Case ID: mass_129/html/0046-01.html
Source: Caselaw Access Project
Author: {"author": "Gray, C. J.", "license": "Public Domain", "url": "https://static.case.law/"}
Date Created: 2024-08-24T03:29:51.129683

Oscar Iasigi, administrator, vs. Chicago, Burlington & Quincy Railroad Company & another.
    Suffolk.
    June 24. —29, 1880.
    Ames, Endicott & Lord, JJ., did not sit.
    If the final decree of a single justice of this court, sitting in equity, is appealed from, without a report of the evidence upon which the decree was made, the only question upon the appeal is whether the decree is warranted by the allegations of the bill.
    If a corporation issues a certificate of stock to a person as trustee, and, on his death, at the request of a person claiming to be entitled to the stock, refuses to examine the evidence offered and to permit a transfer, without a decree of court, it may, on a hill in equity against it to compel a transfer, if it appears that it could easily have satisfied itself of the truth of the facts, be ordered to pay costs as well as to make the transfer.
    Bill in equity by Oscar Iasigi, administrator with the will annexed of Auguste Hilarión Dromel, late of Marseilles in the Republic of France, against the Chicago, Burlington and Quincy Railroad Company and Francis E. Parker. The material facts alleged in the bill were as follows :
    
      Dromel for a considerable time next preceding his decease was engaged in business as a merchant at Marseilles, under the name and style of A. Dromel & Co., and was the sole proprietor of the business carried on under that name and style. He died on July 24, 1866, and, by his last will in writing in accordance with the laws of France, gave all his property to his wife and his only daughter, in the manner therein provided.
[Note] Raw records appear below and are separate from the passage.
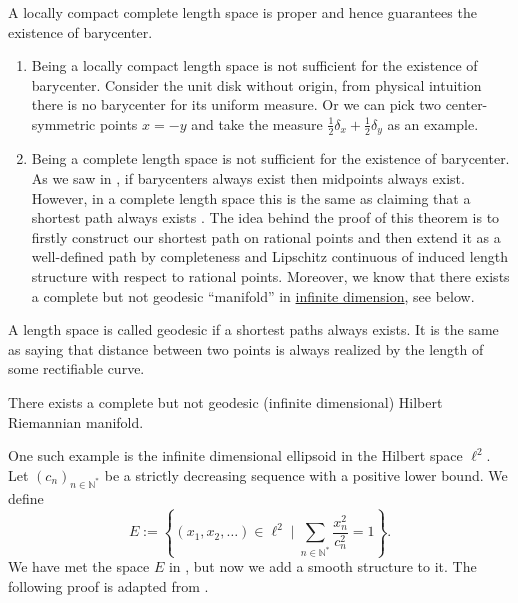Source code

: \begin{example}
	A locally compact complete length space is proper and hence guarantees the existence of barycenter.
	\begin{enumerate}
		\item Being a locally compact length space is not sufficient for the existence of barycenter.
		      Consider the unit disk without origin,
		      from physical intuition there is no barycenter for its uniform measure.
		      Or we can pick two center-symmetric points $x = - y$ and
		      take the measure $\frac{1}{2}\delta_x + \frac{1}{2}\delta_y$ as an example.
		\item Being a complete length space is not sufficient for the existence of barycenter.
			As we saw in ,
			if barycenters always exist then midpoints always exist.
		      However, in a complete length space this is the same as claiming that a shortest path always exists
		\cite[Theorem 2.4.16]{burago2001course}.
		      The idea behind the proof of this theorem
		      is to firstly construct our shortest path on rational points and then extend it
		      as a well-defined path by completeness and Lipschitz continuous of induced length structure with respect to rational points.
		      Moreover, we know that there exists a complete but not geodesic ``manifold''
		      in \underline{infinite dimension}, see  below.
	\end{enumerate}
\end{example}

\begin{defn}
	A length space is called geodesic if a shortest paths always exists.
	It is the same as saying that distance between two points is always realized by the length of some rectifiable curve.
\end{defn}

\begin{lem}
	\label{lem:infinite_not_geodesic_manifold}
	There exists a complete but not geodesic (infinite dimensional) Hilbert Riemannian manifold.
\end{lem}

One such example is the infinite dimensional ellipsoid in the Hilbert space $\ell^2$.
Let $(c_n)_{n \in \mathbb{N}^*}$ be a strictly decreasing sequence with a positive lower bound.
We define
\[
	E := \left\{ \left( x _ { 1 } , x _ { 2 } , \ldots \right) \in \ell^2 \mid \sum _ { n \in \mathbb { N }^* } \frac { x _ { n } ^ { 2 } } { c _ { n } ^ { 2 } } = 1 \right\}.
\]
We have met the space $E$ in ,
but now we add a smooth structure to it.
The following proof is adapted from \cite[Example 5.1]{grossman1965hilbert}.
The firm of Iasigi, Goddard & Co., merchants in Boston, of which Joseph Iasigi was the head, had various transactions with Dromel under the name of A. Dromel & Co. in his lifetime, some of which were not completed till after his death; and on March 23, 1869, the sum of $41,310.73 was due from that firm to the personal representatives of Dromel as a final balance in respect of such transactions, and so appeared upon the books of the firm, and in an account current that day sent to such representatives at Marseilles, as to the credit of A. Dromel & Co. in liquidation.
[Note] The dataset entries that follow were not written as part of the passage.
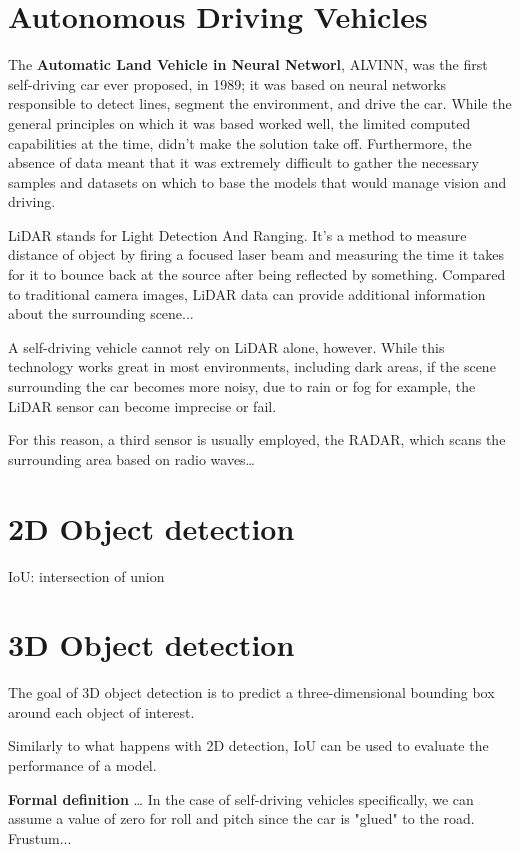 \newpage
\section{Autonomous Driving Vehicles}
The \textbf{Automatic Land Vehicle in Neural Networl}, ALVINN, was the first self-driving car ever proposed, in 1989; it was based on neural networks responsible to detect lines, segment the environment, and drive the car.
While the general principles on which it was based worked well, the limited computed capabilities at the time, didn't make the solution take off. Furthermore, the absence of data meant that it was extremely difficult to gather the necessary samples and datasets on which to base the models that would manage vision and driving.


LiDAR stands for Light Detection And Ranging. It's a method to measure distance of object by firing a focused laser beam and measuring the time it takes for it to bounce back at the source after being reflected by something.
Compared to traditional camera images, LiDAR data can provide additional information about the surrounding scene...

A self-driving vehicle cannot rely on LiDAR alone, however. While this technology works great in most environments, including dark areas, if the scene surrounding the car becomes more noisy, due to rain or fog for example, the LiDAR sensor can become imprecise or fail.

For this reason, a third sensor is usually employed, the RADAR, which scans the surrounding area based on radio waves\dots

\section{2D Object detection}
IoU: intersection of union





\section{3D Object detection}
The goal of 3D object detection is to predict a three-dimensional bounding box around each object of interest.

Similarly to what happens with 2D detection, IoU can be used to evaluate the performance of a model.


\textbf{Formal definition}
\dots
In the case of self-driving vehicles specifically, we can assume a value of zero for roll and pitch since the car is "glued" to the road.
Frustum...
    Joseph Iasigi, at different times in March and April, 1869, at the request of Dromel’s widow and daughter, invested that sum partly in stocks of the United States, and partly in the shares of different railroad corporations in the United States; and his firm received the interest and dividends thereof as they became payable, and on August 31,1869, stated and transmitted to Dromel’s widow and daughter at Marseilles an account current showing the investments of the principal and the sums received by them as the interest and dividends thereof; and Iasigi afterwards received and accumulated the interest and dividends of such investments down to January 24, 1874, and added them to the principal, and invested them as a part thereof, and occasionally varied the investments of the fund, and invested part of the fund in two hundred and eighty shares of the defendant corporation, and always held all the investments of that fund upon trust as part of Dromel’s estate, and caused these shares to be placed on the books of the corporation in the name of himself, described as trustee, and ■ obtained from the corporation certificates that he, thus described, was the owner of these shares, and they have ever since stood on the books of the corporation in the same name, and are transferable only on those books.
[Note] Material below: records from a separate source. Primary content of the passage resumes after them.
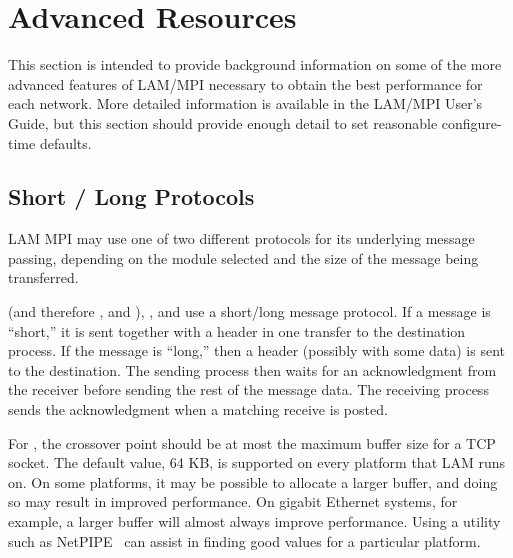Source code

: %
% 
%
%


\chapter{Advanced Resources}
\label{sec:advanced}

This section is intended to provide background information on some of
the more advanced features of LAM/MPI necessary to obtain the best
performance for each network.  More detailed information is available
in the LAM/MPI User's Guide, but this section should provide enough
detail to set reasonable configure-time defaults.



\section{Short / Long Protocols}
\label{sec:advanced:tslproto}

LAM MPI may use one of two different protocols for its underlying
message passing, depending on the module selected and the size of the
message being transferred.

 (and therefore , and ), , and
 use a short/long message protocol. If a message is ``short,''
it is sent together with a header in one transfer to the destination
process.  If the message is ``long,'' then a header (possibly with
some data) is sent to the destination.  The sending process then waits
for an acknowledgment from the receiver before sending the rest of the
message data.  The receiving process sends the acknowledgment when a
matching receive is posted.

For , the crossover point should be at most the maximum
buffer size for a TCP socket.  The default value, 64 KB, is supported
on every platform that LAM runs on.  On some platforms, it may be
possible to allocate a larger buffer, and doing so may result in
improved performance.  On gigabit Ethernet systems, for example, a
larger buffer will almost always improve performance.  Using a utility
such as NetPIPE~\cite{Netpipe96} can assist in finding good values for
a particular platform.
    Joseph Iasigi died on May 22, 1877, and by his last will ap pointed the defendant Parker and the plaintiff executors thereof and they on June 18, 1877, proved his will and took out letters testamentary in the Prohate Court for the county of Suffolk. On December 30, 1878, the plaintiff obtained from the same court letters of administration with the will annexed of Dromel. Dromel’s widow and daughter, by instrument in writing, requested the executors to transfer these shares to the plaintiff as such administrator, or to such persons and in such manner as he should order. At the request of the plaintiff, Parker and the plaintiff, as executors of the will of Joseph Iasigi, requested the corporation to allow them to transfer the shares on its books to Francis C. Welch and allow Welch to transfer the same on its books to the plaintiff as such administrator, and then make and deliver to the plaintiff in the usual form a certificate or certificates that the plaintiff as such administrator was the owner Or holder of the shares. The executors and Welch offered respectively so to transfer the shares, and the executors offered upon such transfer to deliver up the certificates received from the corporation by Joseph Iasigi; and the plaintiff gave notice and offered evidence of said trust to the corporation. But the corporation refused to allow such transfers, or any transfer of the shares, except under an order or decree of court.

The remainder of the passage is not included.